The morning was no different, Tori found herself standing in front of Cat's locker for longer than she did her own, almost lost in the crowds of students that filed through the halls, passing her by without so much as a second glance, to them it wasn't the case of "it was like Cat never left" it was more like "Cat had never been there in the first place" none stopped to ask Tori if she was okay, or if she had heard anything about Cat, or if she had seen her, or anything for that matter, they all just walked straight by her, even Tori's friends were perplexed by her behaviour, they were all worried for Cat too but as far as they were all concerned she was just at home in her room with the door locked, it had been almost a month since Cat vanished into thin air and rather than heighten the worry amongst her friends, time seemed to be moving past the girl who felt so alone it drove her out of the country itself.
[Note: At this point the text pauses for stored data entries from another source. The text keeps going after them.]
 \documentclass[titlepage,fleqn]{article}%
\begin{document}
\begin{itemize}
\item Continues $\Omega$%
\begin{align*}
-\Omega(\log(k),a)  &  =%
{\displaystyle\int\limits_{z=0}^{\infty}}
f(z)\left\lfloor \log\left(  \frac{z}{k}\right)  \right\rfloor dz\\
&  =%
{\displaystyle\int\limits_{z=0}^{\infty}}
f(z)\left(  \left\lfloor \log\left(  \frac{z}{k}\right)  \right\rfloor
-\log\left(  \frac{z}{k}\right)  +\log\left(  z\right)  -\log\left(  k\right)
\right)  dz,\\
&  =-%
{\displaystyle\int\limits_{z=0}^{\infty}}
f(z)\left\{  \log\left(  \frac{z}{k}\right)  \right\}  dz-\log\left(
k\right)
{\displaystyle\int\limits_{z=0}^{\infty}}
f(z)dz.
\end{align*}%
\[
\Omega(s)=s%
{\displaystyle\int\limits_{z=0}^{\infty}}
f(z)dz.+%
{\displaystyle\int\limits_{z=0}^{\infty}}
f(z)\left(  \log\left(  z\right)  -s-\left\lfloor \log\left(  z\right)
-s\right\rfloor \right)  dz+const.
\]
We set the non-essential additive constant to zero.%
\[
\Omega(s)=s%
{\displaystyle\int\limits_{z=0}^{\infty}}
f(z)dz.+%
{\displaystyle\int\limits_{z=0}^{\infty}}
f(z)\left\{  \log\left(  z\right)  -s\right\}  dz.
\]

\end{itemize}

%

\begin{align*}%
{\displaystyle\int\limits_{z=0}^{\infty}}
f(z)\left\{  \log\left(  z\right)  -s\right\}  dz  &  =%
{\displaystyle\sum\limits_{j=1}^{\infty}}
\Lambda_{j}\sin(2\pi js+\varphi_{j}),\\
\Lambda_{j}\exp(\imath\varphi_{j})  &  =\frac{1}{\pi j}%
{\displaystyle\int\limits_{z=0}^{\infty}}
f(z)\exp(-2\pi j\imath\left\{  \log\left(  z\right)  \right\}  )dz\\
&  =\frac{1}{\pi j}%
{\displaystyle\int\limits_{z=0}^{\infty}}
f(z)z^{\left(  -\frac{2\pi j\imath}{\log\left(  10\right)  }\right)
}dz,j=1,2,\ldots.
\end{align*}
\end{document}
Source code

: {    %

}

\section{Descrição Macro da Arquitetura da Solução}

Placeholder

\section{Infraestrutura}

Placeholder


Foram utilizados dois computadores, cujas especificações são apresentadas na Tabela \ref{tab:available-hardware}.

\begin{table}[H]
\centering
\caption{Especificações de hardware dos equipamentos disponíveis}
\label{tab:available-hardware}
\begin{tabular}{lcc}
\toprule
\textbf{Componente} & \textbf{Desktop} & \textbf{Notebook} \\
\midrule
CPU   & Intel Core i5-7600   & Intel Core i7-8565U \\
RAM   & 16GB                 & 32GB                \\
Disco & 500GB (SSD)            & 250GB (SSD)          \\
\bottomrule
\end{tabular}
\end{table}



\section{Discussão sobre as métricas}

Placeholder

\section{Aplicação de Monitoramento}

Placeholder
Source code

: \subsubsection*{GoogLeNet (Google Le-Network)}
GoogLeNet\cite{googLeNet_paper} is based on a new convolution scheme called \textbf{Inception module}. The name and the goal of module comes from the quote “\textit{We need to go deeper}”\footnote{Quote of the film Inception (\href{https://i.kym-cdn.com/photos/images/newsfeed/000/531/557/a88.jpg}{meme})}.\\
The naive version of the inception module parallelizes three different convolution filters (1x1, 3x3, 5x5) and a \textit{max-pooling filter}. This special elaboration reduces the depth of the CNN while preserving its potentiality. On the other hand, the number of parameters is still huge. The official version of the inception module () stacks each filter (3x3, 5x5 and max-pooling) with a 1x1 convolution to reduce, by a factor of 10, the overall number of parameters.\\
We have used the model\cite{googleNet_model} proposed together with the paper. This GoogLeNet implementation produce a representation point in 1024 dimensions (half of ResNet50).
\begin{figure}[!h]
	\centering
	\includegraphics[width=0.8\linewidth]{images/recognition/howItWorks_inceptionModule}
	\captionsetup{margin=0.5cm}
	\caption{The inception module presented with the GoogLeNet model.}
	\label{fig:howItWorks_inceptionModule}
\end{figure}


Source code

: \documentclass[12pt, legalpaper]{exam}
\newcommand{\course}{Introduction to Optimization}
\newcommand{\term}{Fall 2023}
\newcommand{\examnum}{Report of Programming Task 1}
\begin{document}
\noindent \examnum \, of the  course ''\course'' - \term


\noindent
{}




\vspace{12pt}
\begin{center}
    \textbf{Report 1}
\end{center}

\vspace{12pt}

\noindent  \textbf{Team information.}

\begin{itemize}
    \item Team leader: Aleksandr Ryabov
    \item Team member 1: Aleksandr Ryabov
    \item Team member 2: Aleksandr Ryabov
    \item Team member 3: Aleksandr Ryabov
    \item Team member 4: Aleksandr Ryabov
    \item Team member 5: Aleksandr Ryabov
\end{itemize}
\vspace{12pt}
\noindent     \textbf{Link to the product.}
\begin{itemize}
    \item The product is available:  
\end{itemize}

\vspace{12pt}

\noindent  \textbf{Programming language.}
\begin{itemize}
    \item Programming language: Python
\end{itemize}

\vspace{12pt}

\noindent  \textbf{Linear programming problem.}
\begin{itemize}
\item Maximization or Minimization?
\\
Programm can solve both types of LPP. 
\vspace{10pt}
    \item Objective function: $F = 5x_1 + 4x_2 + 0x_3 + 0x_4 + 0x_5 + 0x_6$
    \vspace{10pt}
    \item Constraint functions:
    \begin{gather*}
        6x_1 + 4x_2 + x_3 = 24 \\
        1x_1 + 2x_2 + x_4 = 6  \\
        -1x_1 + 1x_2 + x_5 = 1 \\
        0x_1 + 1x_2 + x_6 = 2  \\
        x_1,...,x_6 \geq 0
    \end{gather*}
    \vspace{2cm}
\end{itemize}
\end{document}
Class, just like the morning was no different, Tori went in expecting to see the familiar bright red hair and ever present smile sitting in the seat at the front, beside the seat Tori would always sit in, but as usual nothing was there, the seat was taken by someone else entirely, everyone knew it was Cat's seat but it was like nobody cared.  
Tori took a seat toward the back of the class, she didn't like sitting next to "Cat's chair" as she'd always find herself distracted staring at the empty seat, picturing in her mind Cat sitting right there, jumping up to tell the class some random predicament she had found herself in over the weekend, to Cat it seemed like every time she told a story like that nobody listened, but they did, her friends did, especially Tori, and the more time went on without a story like that from the girl who seemed to brighten up even the darkest days, the more her friends missed her.
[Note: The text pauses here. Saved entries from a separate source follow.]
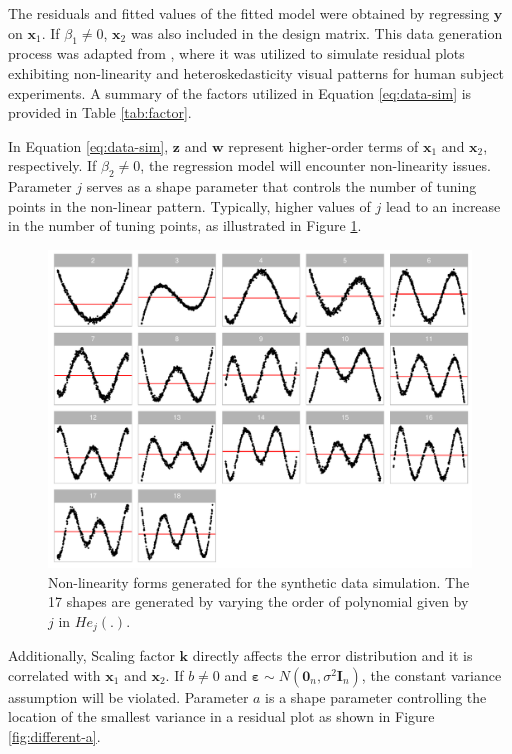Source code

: \documentclass[]{interact}
\theoremstyle{plain}%
\theoremstyle{definition}
\theoremstyle{remark}
\begin{document}
The residuals and fitted values of the fitted model were obtained by
regressing \(\boldsymbol{y}\) on \(\boldsymbol{x}_1\). If
\(\beta_1 \neq 0\), \(\boldsymbol{x}_2\) was also included in the design
matrix. This data generation process was adapted from
\citet{li2023plot}, where it was utilized to simulate residual plots
exhibiting non-linearity and heteroskedasticity visual patterns for
human subject experiments. A summary of the factors utilized in Equation
\ref{eq:data-sim} is provided in Table \ref{tab:factor}.

In Equation \ref{eq:data-sim}, \(\boldsymbol{z}\) and \(\boldsymbol{w}\)
represent higher-order terms of \(\boldsymbol{x}_1\) and
\(\boldsymbol{x}_2\), respectively. If \(\beta_2 \neq 0\), the
regression model will encounter non-linearity issues. Parameter \(j\)
serves as a shape parameter that controls the number of tuning points in
the non-linear pattern. Typically, higher values of \(j\) lead to an
increase in the number of tuning points, as illustrated in Figure
\ref{fig:different-j}.

\begin{figure}[!h]

{\centering \includegraphics[width=1\linewidth]{paper_files/figure-latex/different-j-1} 

}

\caption{Non-linearity forms generated for the synthetic data simulation. The 17 shapes are generated by varying the order of polynomial given by $j$ in $He_j(.)$.}\label{fig:different-j}
\end{figure}

Additionally, Scaling factor \(\boldsymbol{k}\) directly affects the
error distribution and it is correlated with \(\boldsymbol{x}_1\) and
\(\boldsymbol{x}_2\). If \(b \neq 0\) and
\(\boldsymbol{\varepsilon} \sim N(\boldsymbol{0}_n, \sigma^2\boldsymbol{I}_n)\),
the constant variance assumption will be violated. Parameter \(a\) is a
shape parameter controlling the location of the smallest variance in a
residual plot as shown in Figure \ref{fig:different-a}.
\end{document}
Lunch time, same old same old, Tori and her friends sat at the same table, everyone there, minus one, as it had become, they'd talk about her, in the slightest hope that something may have changed, but it was always exactly the same, nothing new, nothing better, Tori would spend time at lunch sending Cat text messages and attempting to call her, but the same message she received every time had become enough to move her to tears, the message that meant Cat's phone was off, and the fact it had been off for this long just made Tori worry more and more, sometimes it was like she found herself secluded from the world around her, her sole focus being the safety of Cat, feeling alone in her conquest, hoping beyond hope someone would offer her a hand and stand by her through it.  
The same way Cat needed it, but it never came.

And after school was the same too, Tori would walk down to Cat's house, see the bedroom light on, attempt to call Cat, and text her, but never got an answer, knock on the front door, go up to Cat's room, and try as she might she would never hear anything on the other side, she thought about kicking the door down but then thought she probably couldn't even manage it, but she knew she had to try something, standing in front of the door with her fists clenched tightly she thought long and hard about it, she had been told by her dad the correct way to kick a door in, check the hinges to make sure it opens away from you, if not kicking it down will be just about impossible, and kick close to the lock, not the lock directly, and most importantly follow through with the kick, don't ease up once you make contact.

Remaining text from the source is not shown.